In fact, the appeal of the "charming serial killer" can be found on another Netflix acquisition, You. After a quiet debut on Lifetime, the show — starring Penn Badgley as a problematic stalker, murderer, and love interest — has become a streaming hit on social media since debuting on the service in late December. There are a number of theories over the years to explain the appeal of a forbidden crush on murderers or why the public is so fascinated by serial killers. If anything, Bundy’s case renewed the public’s curiosity in mass murderers like himself and gave a new twist to the old story of a killer on the loose: his so-called good looks, normalcy, and intelligence. The media coverage at the time so often remarked on Bundy’s apparent "charm," that the legend has overshadowed the facts of his case. Likewise, Extremely Wicked's humanization of Bundy makes him seem like less of a monster despite his monstrous crimes.
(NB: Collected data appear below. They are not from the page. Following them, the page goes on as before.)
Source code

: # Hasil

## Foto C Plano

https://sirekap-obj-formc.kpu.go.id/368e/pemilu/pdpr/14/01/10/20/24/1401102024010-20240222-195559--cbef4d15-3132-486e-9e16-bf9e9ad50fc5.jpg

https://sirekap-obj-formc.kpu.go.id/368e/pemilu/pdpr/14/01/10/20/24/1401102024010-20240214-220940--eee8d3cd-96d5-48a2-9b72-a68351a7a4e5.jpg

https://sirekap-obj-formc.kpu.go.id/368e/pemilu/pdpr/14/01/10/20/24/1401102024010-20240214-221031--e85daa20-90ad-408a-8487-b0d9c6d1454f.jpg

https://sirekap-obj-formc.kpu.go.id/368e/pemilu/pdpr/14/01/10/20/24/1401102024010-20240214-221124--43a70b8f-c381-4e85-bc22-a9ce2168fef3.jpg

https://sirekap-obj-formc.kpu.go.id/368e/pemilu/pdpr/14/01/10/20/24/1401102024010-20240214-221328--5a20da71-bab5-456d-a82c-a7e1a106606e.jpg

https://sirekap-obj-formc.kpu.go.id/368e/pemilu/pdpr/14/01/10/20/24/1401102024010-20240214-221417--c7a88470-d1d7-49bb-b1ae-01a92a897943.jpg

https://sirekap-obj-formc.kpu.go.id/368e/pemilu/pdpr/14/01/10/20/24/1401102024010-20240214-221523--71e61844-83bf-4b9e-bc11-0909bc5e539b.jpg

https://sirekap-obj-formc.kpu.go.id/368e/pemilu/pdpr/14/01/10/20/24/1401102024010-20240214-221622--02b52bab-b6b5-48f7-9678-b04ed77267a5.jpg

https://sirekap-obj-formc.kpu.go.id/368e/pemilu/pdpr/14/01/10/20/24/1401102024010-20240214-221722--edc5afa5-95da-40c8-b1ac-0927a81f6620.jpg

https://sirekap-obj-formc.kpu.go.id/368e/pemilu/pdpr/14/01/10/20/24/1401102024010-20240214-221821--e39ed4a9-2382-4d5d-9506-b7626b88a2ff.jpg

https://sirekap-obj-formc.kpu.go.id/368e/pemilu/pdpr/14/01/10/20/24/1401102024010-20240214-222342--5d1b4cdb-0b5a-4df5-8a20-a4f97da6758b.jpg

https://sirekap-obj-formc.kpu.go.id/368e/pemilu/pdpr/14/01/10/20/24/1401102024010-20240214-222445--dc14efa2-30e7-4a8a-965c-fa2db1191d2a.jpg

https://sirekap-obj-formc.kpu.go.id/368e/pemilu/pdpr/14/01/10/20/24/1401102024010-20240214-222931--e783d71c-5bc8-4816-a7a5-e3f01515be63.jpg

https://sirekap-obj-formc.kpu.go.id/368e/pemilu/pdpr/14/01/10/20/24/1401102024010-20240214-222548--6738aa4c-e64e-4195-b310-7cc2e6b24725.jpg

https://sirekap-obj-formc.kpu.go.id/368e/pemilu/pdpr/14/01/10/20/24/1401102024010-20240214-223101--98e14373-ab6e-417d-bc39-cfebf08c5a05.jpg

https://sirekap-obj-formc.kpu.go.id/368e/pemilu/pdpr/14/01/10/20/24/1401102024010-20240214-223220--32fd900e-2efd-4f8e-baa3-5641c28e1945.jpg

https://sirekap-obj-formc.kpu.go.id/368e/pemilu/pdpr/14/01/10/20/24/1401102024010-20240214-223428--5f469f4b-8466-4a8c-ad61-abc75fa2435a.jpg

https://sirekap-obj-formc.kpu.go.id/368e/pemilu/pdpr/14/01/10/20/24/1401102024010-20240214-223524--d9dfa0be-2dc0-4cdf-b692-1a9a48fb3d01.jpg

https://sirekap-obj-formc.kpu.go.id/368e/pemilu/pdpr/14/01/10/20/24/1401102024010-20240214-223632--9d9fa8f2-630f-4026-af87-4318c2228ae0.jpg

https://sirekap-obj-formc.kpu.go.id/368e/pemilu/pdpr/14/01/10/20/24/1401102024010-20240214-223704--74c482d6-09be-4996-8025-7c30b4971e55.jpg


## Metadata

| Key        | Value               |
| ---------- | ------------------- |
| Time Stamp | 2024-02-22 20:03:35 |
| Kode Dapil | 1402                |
Because Extremely Wicked tells Bundy’s saga from the perspective of his long term relationship, the details about his victims are hidden from Kloepfer and the audience for most of the movie. It isn’t until Florida’s case against Bundy that viewers get a better look at his less flattering side, which includes ghastly details about the terrible murders of two young Florida State University students and his attack on several of their sorority sisters while they slept.

Berlinger insists that Extremely Wicked does not glamorize Bundy’s actions, but the way the movie tries to understand Bundy’s double life with Kloepfer makes his character morally ambiguous until the end. And though it could be argued that omitting his actions means the movie doesn’t sexualize the violence against Bundy's victims, putting his crimes aside for so long also allows the audience to see him first as a charming stranger before his darker impulses are revealed.

Right before the credits, Extremely Wicked tries to recenter the attention on Bundy's known victims, as the 30 names appear on-screen in silence. Yet the scope of his damage against Kloepfer and the countless other women he terrorized is never given a chance to register the same way.